“Go Where The Ducks Are and never worry about your gun again.”
After hearing that two of my hunting buddies took a dip and lost their guns while floating a small creek in a canoe several years ago, I wanted to protect my gun for the next hunt. It took several years to develop and perfect the Waterfowler’s Underwater Recovery Device…and well worth it. Now my motto is “Go Where The Ducks Are and never worry about your gun again.”
If you’ve hunted over, in, around, or near water, you’ve dropped something in the water and lost it forever. It may have been a relatively inexpensive gun shell while reloading in the heat of battle, a more expensive tungsten shell while unloading, a flashlight, or maybe even your favorite shotgun. It happens to every hunter if they hunt long enough. I’ve dropped dozens of shells, lost several relatively expensive flashlights and yes, even dropped my gun overboard. During a season where the temperatures reach subfreezing, the water is the last place you want to dive into looking for your gun.
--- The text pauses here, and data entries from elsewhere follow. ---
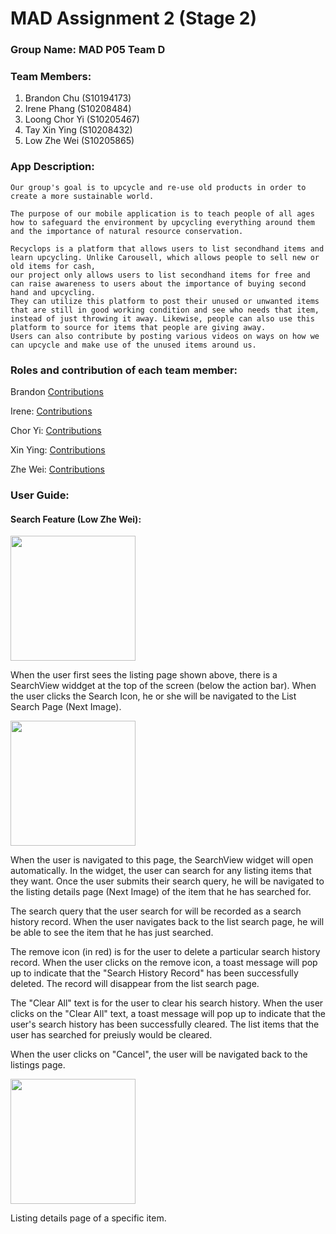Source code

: # MAD Assignment 2 (Stage 2)

### Group Name: MAD P05 Team D

### Team Members:
1. Brandon Chu (S10194173)
2. Irene Phang (S10208484)
3. Loong Chor Yi (S10205467)
4. Tay Xin Ying (S10208432)
5. Low Zhe Wei (S10205865)


### App Description:
```
Our group's goal is to upcycle and re-use old products in order to create a more sustainable world.

The purpose of our mobile application is to teach people of all ages how to safeguard the environment by upcycling everything around them and the importance of natural resource conservation.

Recyclops is a platform that allows users to list secondhand items and learn upcycling. Unlike Carousell, which allows people to sell new or old items for cash, 
our project only allows users to list secondhand items for free and can raise awareness to users about the importance of buying second hand and upcycling. 
They can utilize this platform to post their unused or unwanted items that are still in good working condition and see who needs that item, instead of just throwing it away. Likewise, people can also use this platform to source for items that people are giving away. 
Users can also contribute by posting various videos on ways on how we can upcycle and make use of the unused items around us. 

```
### Roles and contribution of each team member:

Brandon [Contributions](Brandon)

Irene: [Contributions](IrenePhang)

Chor Yi: [Contributions](LoongChorYi)

Xin Ying: [Contributions](TayXinYing)

Zhe Wei: [Contributions](LowZheWei) 

### User Guide:

#### Search Feature (Low Zhe Wei):
<img src="https://user-images.githubusercontent.com/92966900/182042466-555cf4e3-73f7-4af2-96d3-b343049fda1a.JPG" width="200" height="200">

When the user first sees the listing page shown above, there is a SearchView widdget at the top of the screen (below the action bar).
When the user clicks the Search Icon, he or she will be navigated to the List Search Page (Next Image).

<img src="https://user-images.githubusercontent.com/92966900/182042615-9077eae6-cd36-4276-aa3b-0cffaa9ffb5e.JPG" width="200" height="200">

When the user is navigated to this page, the SearchView widget will open automatically. In the widget, the user can search for any listing items that they want. 
Once the user submits their search query, he will be navigated to the listing details page (Next Image) of the item that he has searched for. 

The search query that the user search for will be recorded as a search history record. When the user navigates back to the list search page, he will be able to see the item that he has just searched. 

The remove icon (in red) is for the user to delete a particular search history record. When the user clicks on the remove icon, a toast message will pop up to indicate that the "Search History Record" has been successfully deleted. The record will disappear from the list search page. 

The "Clear All" text is for the user to clear his search history. When the user clicks on the "Clear All" text, a toast message will pop up to indicate that the user's search history has been successfully cleared. The list items that the user has searched for preiusly would be cleared. 

When the user clicks on "Cancel", the user will be navigated back to the listings page. 

<img src="https://user-images.githubusercontent.com/92966900/182043116-d0efd409-7936-437d-adb0-e2462df9a39c.JPG" width="200" height="200">

Listing details page of a specific item. 




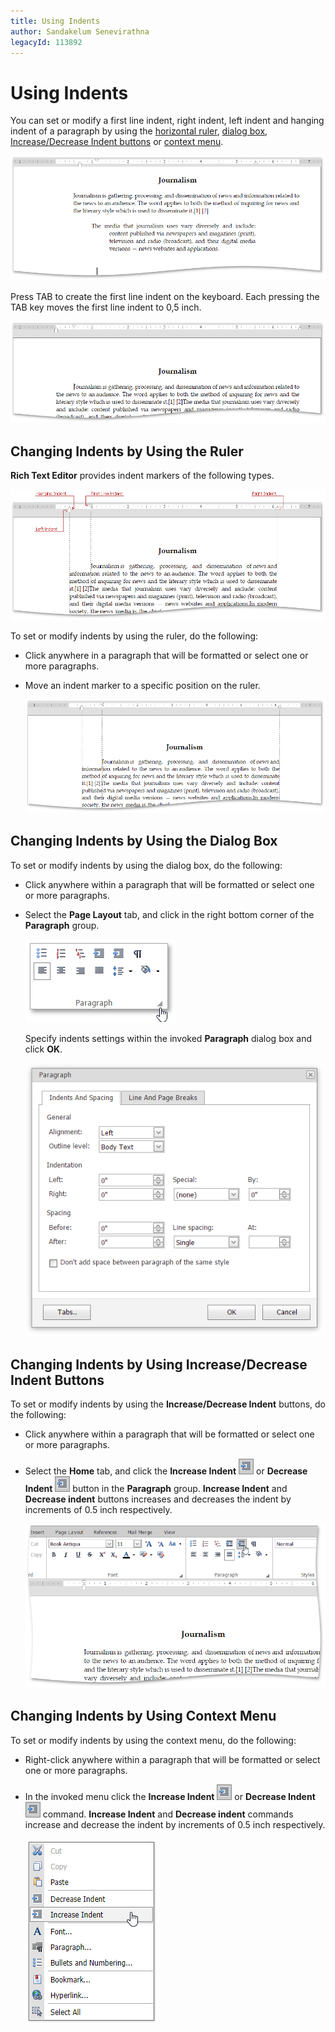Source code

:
```yaml
---
title: Using Indents
author: Sandakelum Senevirathna
legacyId: 113892
---
```

# Using Indents
You can set or modify a first line indent, right indent, left indent and hanging indent of a paragraph by using the [horizontal ruler](#ruler), [dialog box](#dialog_box), [Increase/Decrease Indent buttons](#buttons) or [context menu](#contextmenu).

![EUD_ASPxRichEdit_Indents_ExampleIndents-2](../../../images/img117958.png)

 Press TAB to create the first line indent on the keyboard. Each pressing the TAB key moves the first line indent to 0,5 inch.

![EUD_ASPxRichEdit_Indents_FirstLineIndentExample](../../../images/img117959.png)

## <a name="ruler"/>Changing Indents by Using the Ruler
**Rich Text Editor** provides indent markers of the following types.

![EUD_ASPxRichEdit_IndentMarkers](../../../images/img117955.png)

To set or modify indents by using the ruler,  do the following:
* Click anywhere in a paragraph that will be formatted or select one or more paragraphs.
* Move an indent marker to a specific position on the ruler.
	
	![EUD_ASPxRichEdit_Indents_ExampleIndents-1](../../../images/img117957.png)

## <a name="dialog_box"/>Changing Indents by Using the Dialog Box
To set or modify indents by using the dialog box,  do the following:
* Click anywhere within a paragraph that will be formatted or select one or more paragraphs.
* Select the **Page Layout** tab, and click in the right bottom corner of the **Paragraph** group.
	
	![EUD_ASPxRichEdit_Tabs_ParagraphGroupPointer](../../../images/img117919.png)
	
	Specify indents settings within the invoked **Paragraph** dialog box and click **OK**.
	
	![EUD_ASPxRichEdit_Tabs_ParagraphDialogBox](../../../images/img117920.png)

## <a name="buttons"/>Changing Indents by Using Increase/Decrease Indent Buttons
To set or modify indents by using the **Increase/Decrease Indent** buttons, do the following:
* Click anywhere within a paragraph that will be formatted or select one or more paragraphs.
* Select the **Home** tab, and click the  **Increase Indent** ![EUD_ASPxRichEdit_Home_IncreaseIndentButton](../../../images/img117847.png) or **Decrease Indent** ![EUD_ASPxRichEdit_Home_DecreaseIndentButton](../../../images/img117848.png) button in the **Paragraph** group. **Increase Indent** and **Decrease indent** buttons   increases and decreases the indent by increments of 0.5 inch respectively.
	
	![EUD_ASPxRichEdit_Indents_UsingIndentButtons](../../../images/img117960.png)


## <a name="contextmenu"/>Changing Indents by Using Context Menu
To set or modify indents by using the context menu, do the following:
* Right-click anywhere within a paragraph that will be formatted or select one or more paragraphs.
* In the invoked menu click the **Increase Indent** ![EUD_ASPxRichEdit_Home_IncreaseIndentButton](../../../images/img117847.png) or **Decrease Indent** ![EUD_ASPxRichEdit_Home_DecreaseIndentButton](../../../images/img117848.png) command. **Increase Indent** and **Decrease indent** commands increase and decrease the indent by increments of 0.5 inch respectively.
	
	![EUD_ASPxRichEdit_Indents_ContextMenu](../../../images/rich-text-editor-formatting-indents-context-menu.png)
Picture yourself on a weekend
minutes from home, or maybe two hours from the lodge, or an hour from the dock while being guided, or even hundreds of miles from home enjoying a hunt of a lifetime with several close friends and suddenly you drop your gun into the icy water. First you panic, then you scramble to mark where the gun fell, then what... everyone stops hunting, you probably search for a pole or something to help fish it out. You panic some more because a flock of ducks just buzzed your decoys and the rest of the group is thinking, hurry up we’re missing shots. You may even have your waders on and the water is only three feet deep, so you scramble around feeling for it with your boot and that’s never a good thing. Whether you're hunting a lake, sound, impoundment, creek, or swamp, reaching down into the murky, icy cold water is not good. The first thing you would have to do is take off all that warm, water repellent gear you have on up top because on a 35-40° day with an overcast sky and misting rain, the last thing you want to do is sit in the blind with wet sleeves or clothes that are soaking wet.